Chers amis,
Une fois n’est pas coutume, ce bulletin commencera par un éditorial.
Requiescat in pace…
Hier c’était la Toussaint, jour déclaré chômé depuis le VIIIe siècle par Grégoire III pour permettre aux catholiques d’honorer leurs 8000 saints, en particulier les martyrs. En France 4500 communes contiennent le mot “saint” dans leur nom sur les 36000 communes françaises. C’est donc une myriade de villes ou de villages qui ont fêté leur patronage incarnant l’imprégnation profonde du christianisme dans l’histoire et les provinces de France.
Aujourd’hui, c’est la Commémoration des défunts, dite Fête des morts, voulue par l’abbé de Cluny, au XIe siècle.
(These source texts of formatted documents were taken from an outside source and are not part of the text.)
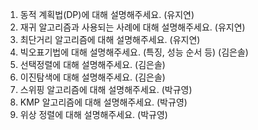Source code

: 1. 동적 계획법(DP)에 대해 설명해주세요. (유지연)
2. 재귀 알고리즘과 사용되는 사례에 대해 설명해주세요. (유지연)
3. 최단거리 알고리즘에 대해 설명해주세요. (유지연)
4. 빅오표기법에 대해 설명해주세요. (특징, 성능 순서 등) (김은솔)
5. 선택정렬에 대해 설명해주세요. (김은솔)
6. 이진탐색에 대해 설명해주세요. (김은솔)
7. 스위핑 알고리즘에 대해 설명해주세요. (박규영)
8. KMP 알고리즘에 대해 설명해주세요. (박규영)
9. 위상 정렬에 대해 설명해주세요. (박규영)
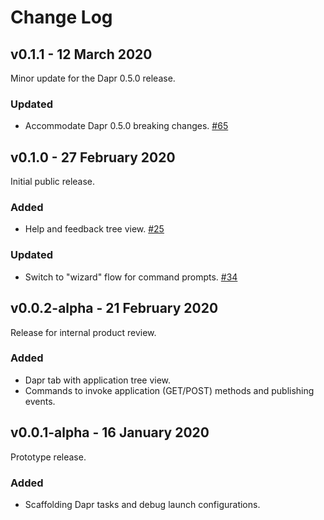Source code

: # Change Log

## v0.1.1 - 12 March 2020

Minor update for the Dapr 0.5.0 release.

### Updated

* Accommodate Dapr 0.5.0 breaking changes. [#65](https://github.com/microsoft/vscode-dapr/issues/65)

## v0.1.0 - 27 February 2020

Initial public release.

### Added

* Help and feedback tree view. [#25](https://github.com/microsoft/vscode-dapr/issues/25)

### Updated

* Switch to "wizard" flow for command prompts. [#34](https://github.com/microsoft/vscode-dapr/pull/34)

## v0.0.2-alpha - 21 February 2020

Release for internal product review.

### Added

* Dapr tab with application tree view.
* Commands to invoke application (GET/POST) methods and publishing events.

## v0.0.1-alpha - 16 January 2020

Prototype release.

### Added

* Scaffolding Dapr tasks and debug launch configurations.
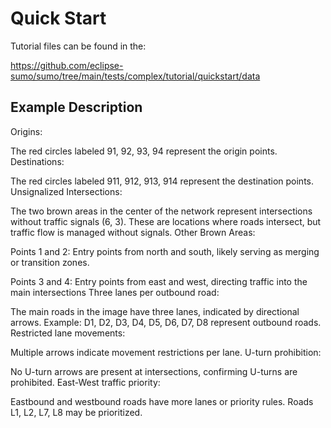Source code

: # Quick Start

Tutorial files can be found in the:

https://github.com/eclipse-sumo/sumo/tree/main/tests/complex/tutorial/quickstart/data

## Example Description


Origins:

The red circles labeled 91, 92, 93, 94 represent the origin points.
Destinations:

The red circles labeled 911, 912, 913, 914 represent the destination points.
Unsignalized Intersections:

The two brown areas in the center of the network represent intersections without traffic signals (6, 3).
These are locations where roads intersect, but traffic flow is managed without signals.
Other Brown Areas:

Points 1 and 2: Entry points from north and south, likely serving as merging or transition zones.

Points 3 and 4: Entry points from east and west, directing traffic into the main intersections
Three lanes per outbound road:

The main roads in the image have three lanes, indicated by directional arrows.
Example: D1, D2, D3, D4, D5, D6, D7, D8 represent outbound roads.
Restricted lane movements:

Multiple arrows indicate movement restrictions per lane.
U-turn prohibition:

No U-turn arrows are present at intersections, confirming U-turns are prohibited.
East-West traffic priority:

Eastbound and westbound roads have more lanes or priority rules.
Roads L1, L2, L7, L8 may be prioritized.
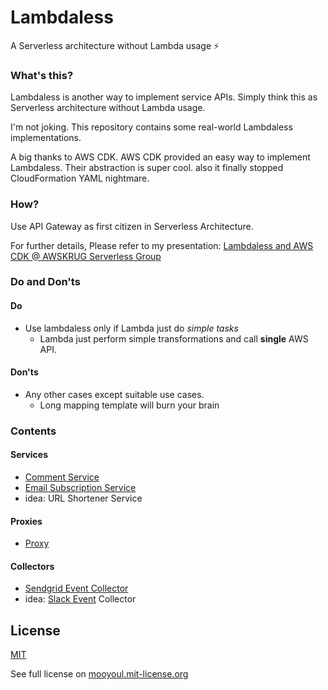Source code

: # Lambdaless

A Serverless architecture without Lambda usage ⚡️

### What's this?

Lambdaless is another way to implement service APIs. Simply think this as Serverless architecture without Lambda usage.

I'm not joking. This repository contains some real-world Lambdaless implementations.

A big thanks to AWS CDK. AWS CDK provided an easy way to implement Lambdaless. 
Their abstraction is super cool. also it finally stopped CloudFormation YAML nightmare.


### How?

Use API Gateway as first citizen in Serverless Architecture.

For further details, Please refer to my presentation: [Lambdaless and AWS CDK @ AWSKRUG Serverless Group](https://slideshare.net)


### Do and Don'ts

#### Do

- Use lambdaless only if Lambda just do *simple tasks*
  - Lambda just perform simple transformations and call **single** AWS API.

#### Don'ts

- Any other cases except suitable use cases. 
  - Long mapping template will burn your brain


### Contents

#### Services

- [Comment Service](./comment)
- [Email Subscription Service](./email-subscription)
- idea: URL Shortener Service

#### Proxies

- [Proxy](./proxy)

#### Collectors

- [Sendgrid Event Collector](./sendgrid-event-collector)
- idea: [Slack Event](https://api.slack.com/events-api) Collector

## License

[MIT](LICENSE)

See full license on [mooyoul.mit-license.org](http://mooyoul.mit-license.org/)
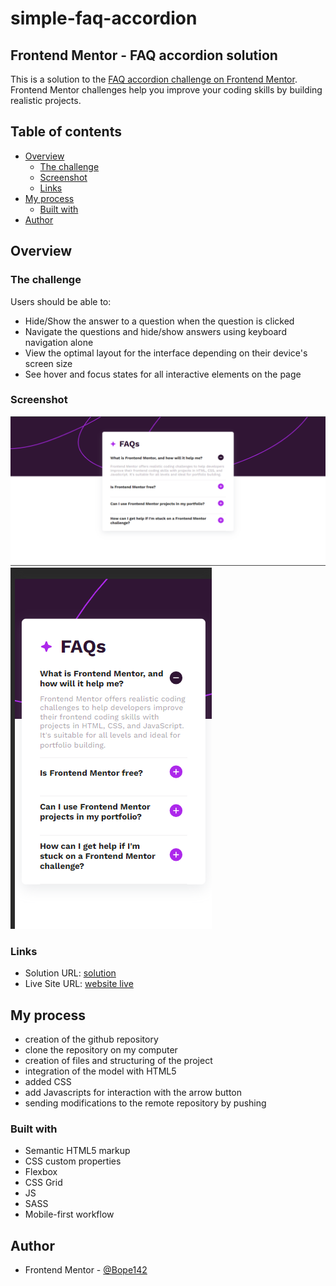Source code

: # simple-faq-accordion

## Frontend Mentor - FAQ accordion solution

This is a solution to the [FAQ accordion challenge on Frontend Mentor](https://www.frontendmentor.io/challenges/faq-accordion-wyfFdeBwBz). Frontend Mentor challenges help you improve your coding skills by building realistic projects.

## Table of contents

- [Overview](#overview)
  - [The challenge](#the-challenge)
  - [Screenshot](#screenshot)
  - [Links](#links)
- [My process](#my-process)
  - [Built with](#built-with)
- [Author](#author)

## Overview

### The challenge

Users should be able to:

- Hide/Show the answer to a question when the question is clicked
- Navigate the questions and hide/show answers using keyboard navigation alone
- View the optimal layout for the interface depending on their device's screen size
- See hover and focus states for all interactive elements on the page

### Screenshot

![Desktop view](./screenshot/screenshot_1.png)
![Mobile view](./screenshot/screenshot_2.png)

### Links

- Solution URL: [solution ](https://www.frontendmentor.io/solutions/simple-faq-accordion-ui-eMuG8jXwQW)
- Live Site URL: [website live](https://simple-faq-accordion.netlify.app/)

## My process

- creation of the github repository
- clone the repository on my computer
- creation of files and structuring of the project
- integration of the model with HTML5
- added CSS
- add Javascripts for interaction with the arrow button
- sending modifications to the remote repository by pushing

### Built with

- Semantic HTML5 markup
- CSS custom properties
- Flexbox
- CSS Grid
- JS
- SASS
- Mobile-first workflow

## Author

- Frontend Mentor - [@Bope142](https://www.frontendmentor.io/profile/Bope142)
C’est une journée de recueillement destinée à penser à tous ceux qui sont partis, que nous avons aimés et dont nous sommes redevables pour ce que nous sommes.
Le rapport à la mort est l’acte fondateur des civilisations. Les premières traces de société le sont autour des rites funéraires, des momies égyptiennes au rite du Rambu solo du peuple indonésien des Toraja où, le défunt, vêtu de ses plus beaux habits, assiste à ses propres funérailles qui peuvent durer jusqu’à 1 semaine. Nombre de cultures considèrent que la mort n’est pas une fin mais une transition, voire un cheminement comme avec la métempsychose, où l’âme poursuit son évolution en passant d’un corps à un autre.
S’il est une chose dont on est sûr, c’est que la mort fait partie intrinsèque de la vie et qu’il y a inéluctablement une dernière page au livre que nous avons ouvert à notre naissance. Après, que l’on soit croyant ou pas, que l’on considère que la vie est un passage ou un cycle perpétuel, il faut admettre que la vie humaine a un terme.
Et c’est bien ainsi, n’en déplaise aux transhumanistes qui cherchent la vie éternelle dans des extensions du corps humain, ou aux adeptes de la cryonie (congélation du corps d’une personne après sa mort dans l’espoir que des avancées technologiques futures permettront de la “ressusciter”), la vie humaine projetée à l’infini serait un non sens et ne saurait prospérer que si une infime partie de l’humanité y accédait.
A contrario, la philosophie nous enseigne que la connaissance de la nature et la sérénité face au destin sont des réponses aux vicissitudes du monde. Epicure, qui mourut en 270 avant JC, posa parmi les quatre principes de sa doctrine, que la mort n’est pas à craindre et que c’est en cela une marque de sagesse. L’objectif n’est pas de vivre éternellement mais de tendre à chasser les troubles de sa vie, pour atteindre l’ataraxie, chère à Démocrite, c’est à dire la paix de l’âme qui résulte de la modération et de l’harmonie de l’ existence. L’ataraxie qui mène ensuite au chemin du bonheur.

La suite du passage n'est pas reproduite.